A Comprehensive Disaster Plan and Free Resources

A Comprehensive Disaster Plan and Free Resources

No one can forget the devastation wrought by hurricane Katrina five years ago. Now hurricane Earl is lashing the Caribbean, threatening to become a category 5 storm, (here are the latest updates as they comes across the pike.) Now you may be thinking Earl doesn’t apply to you because you don’t live anywhere near Puerto Rico. But what if a hurricane or disaster where to arrive in YOUR backyard? Are you prepared?

I did some research on what states are doing for their citizens to make sure each person is prepared in case of disaster. I was very pleased to discover this page from Maria Shriver and the state of California. The free material is not only reserved for California residents. There are several free downloads of checklist and information that all of us would do well to have on hand and use to become prepared in case of disaster or emergency.

Firefighters will tell you that the most important thing to do to be prepared is to assemble supplies. That’s a great beginning, but let’s go several steps further and make sure we are TOTALLY PREPARED!

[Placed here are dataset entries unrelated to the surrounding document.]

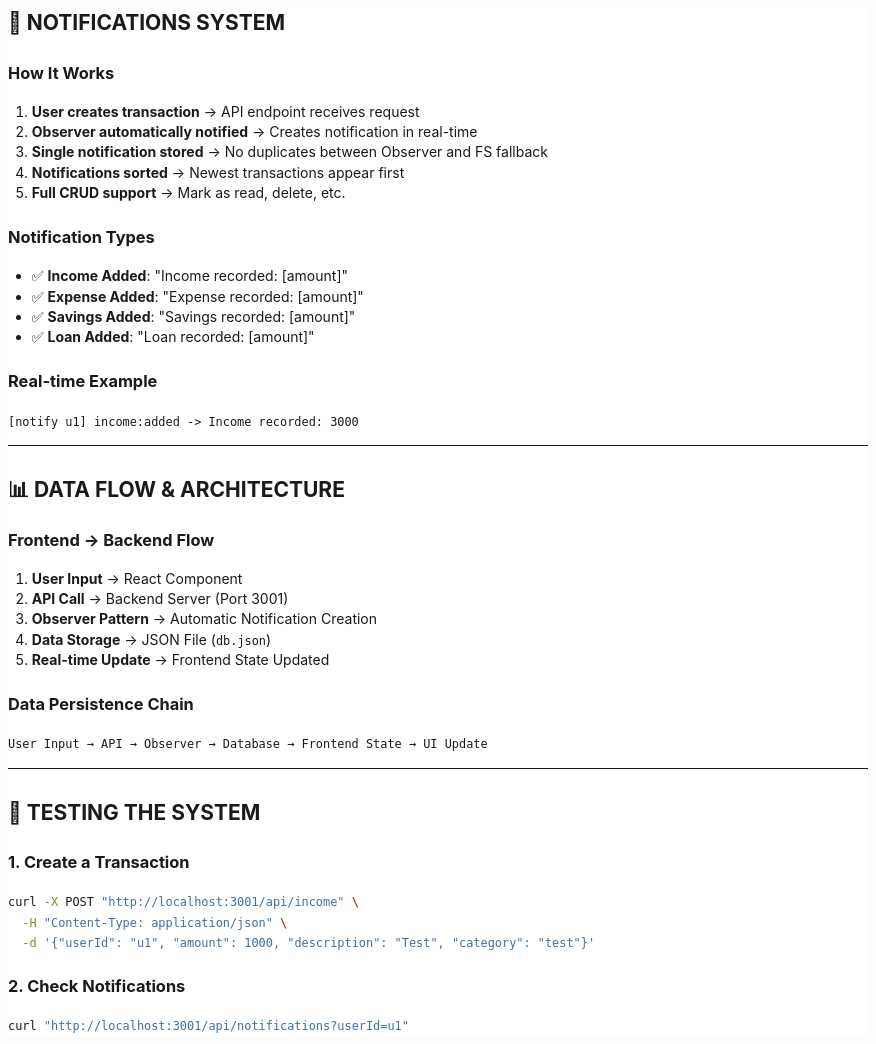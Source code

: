 
## 🔔 **NOTIFICATIONS SYSTEM**

### **How It Works**
1. **User creates transaction** → API endpoint receives request
2. **Observer automatically notified** → Creates notification in real-time
3. **Single notification stored** → No duplicates between Observer and FS fallback
4. **Notifications sorted** → Newest transactions appear first
5. **Full CRUD support** → Mark as read, delete, etc.

### **Notification Types**
- ✅ **Income Added**: "Income recorded: [amount]"
- ✅ **Expense Added**: "Expense recorded: [amount]"
- ✅ **Savings Added**: "Savings recorded: [amount]"
- ✅ **Loan Added**: "Loan recorded: [amount]"

### **Real-time Example**
```
[notify u1] income:added -> Income recorded: 3000
```

---

## 📊 **DATA FLOW & ARCHITECTURE**

### **Frontend → Backend Flow**
1. **User Input** → React Component
2. **API Call** → Backend Server (Port 3001)
3. **Observer Pattern** → Automatic Notification Creation
4. **Data Storage** → JSON File (`db.json`)
5. **Real-time Update** → Frontend State Updated

### **Data Persistence Chain**
```
User Input → API → Observer → Database → Frontend State → UI Update
```

---

## 🧪 **TESTING THE SYSTEM**

### **1. Create a Transaction**
```bash
curl -X POST "http://localhost:3001/api/income" \
  -H "Content-Type: application/json" \
  -d '{"userId": "u1", "amount": 1000, "description": "Test", "category": "test"}'
```

### **2. Check Notifications**
```bash
curl "http://localhost:3001/api/notifications?userId=u1"
```
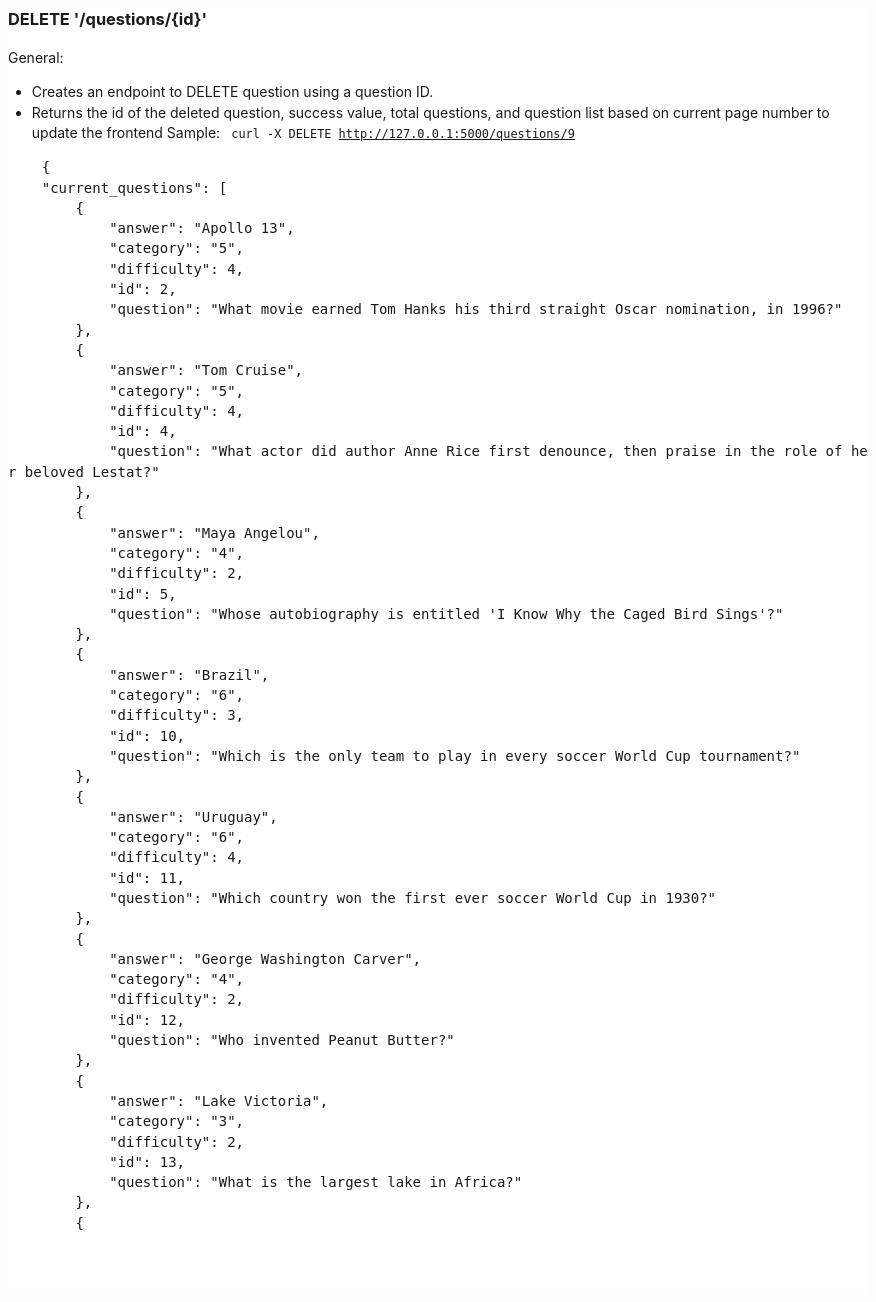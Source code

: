 </pre>

### DELETE '/questions/{id}'

General:

- Creates an endpoint to DELETE question using a question ID.
- Returns the id of the deleted question, success value, total questions, and question list based on current page number to update the frontend
  Sample: <code> curl -X DELETE http://127.0.0.1:5000/questions/9 </code>

<pre>
    {
    "current_questions": [
        {
            "answer": "Apollo 13",
            "category": "5",
            "difficulty": 4,
            "id": 2,
            "question": "What movie earned Tom Hanks his third straight Oscar nomination, in 1996?"
        },
        {
            "answer": "Tom Cruise",
            "category": "5",
            "difficulty": 4,
            "id": 4,
            "question": "What actor did author Anne Rice first denounce, then praise in the role of her beloved Lestat?"
        },
        {
            "answer": "Maya Angelou",
            "category": "4",
            "difficulty": 2,
            "id": 5,
            "question": "Whose autobiography is entitled 'I Know Why the Caged Bird Sings'?"
        },
        {
            "answer": "Brazil",
            "category": "6",
            "difficulty": 3,
            "id": 10,
            "question": "Which is the only team to play in every soccer World Cup tournament?"
        },
        {
            "answer": "Uruguay",
            "category": "6",
            "difficulty": 4,
            "id": 11,
            "question": "Which country won the first ever soccer World Cup in 1930?"
        },
        {
            "answer": "George Washington Carver",
            "category": "4",
            "difficulty": 2,
            "id": 12,
            "question": "Who invented Peanut Butter?"
        },
        {
            "answer": "Lake Victoria",
            "category": "3",
            "difficulty": 2,
            "id": 13,
            "question": "What is the largest lake in Africa?"
        },
        {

  • Assemble individual backpacks for each member of your family with emergency supplies, such as first aid kits, bottled water, pre-packed food and extra clothing, so you can grab them and throw them in your car if you need to or you can carry them if you’re on foot.
  • Make sure to include food that will not perish and that your kids will actually eat. Peanut butter and crackers always work!
  • Refresh backpacks every six months–rotate food and water, make sure your kids’ clothes and diapers still fit, check freshness of medications, etc.
  • Be sure to include some cash in your kit and make sure you store it in small bills. It’s going to be tough to find someone who’ll break a $100 bill when you want to buy a loaf of bread.
  • Arrange a neighborhood meeting spot to meet. Choose a spot where the kids don’t have to cross the street if they’re small.
  • Don’t let your gas tank go lower than half-full. If there’s a big disaster the gas stations might not be able to pump so you won’t be able to fill up to get to your out-of-state meeting or evacuation point.
  • Strap heavy things to walls — shelves, tv’s, big framed art — anything that might fall down and crush you. This is just good sense when you have little kids around anyway.
  • Try not to put your beds under windows so you aren’t showered with glass while you sleep. Also, don’t hang framed art over beds.
  • Keep shoes, rubber soled slippers or even flip-flops by everyones’ beds. If there’s an earthquake in the night, the first thing you’ll do is jump up to check on your kids and you don’t want to run into their rooms and shred your feet on broken glass.
  • Consider putting child proof latches on upper kitchen cabinets as well as lower cabinets to keep dishes and glasses from falling all over your kitchen.
  • You can drink the water out of your hot water heater if you need to. Drain the sediment out of it yearly.
  • Buy a wind-up flashlight and always store it in the same spot. That way you can always find it and you don’t have to worry about your kids playing with it so much that your batteries run out.
  • Have a land-line and a corded phone. A lot of people are going to cell phones only these days and even those who have land-lines tend to use cordless phones (like us). Cell phones can’t be counted on to work in a disaster and if your power goes out, your cordless phone won’t work either.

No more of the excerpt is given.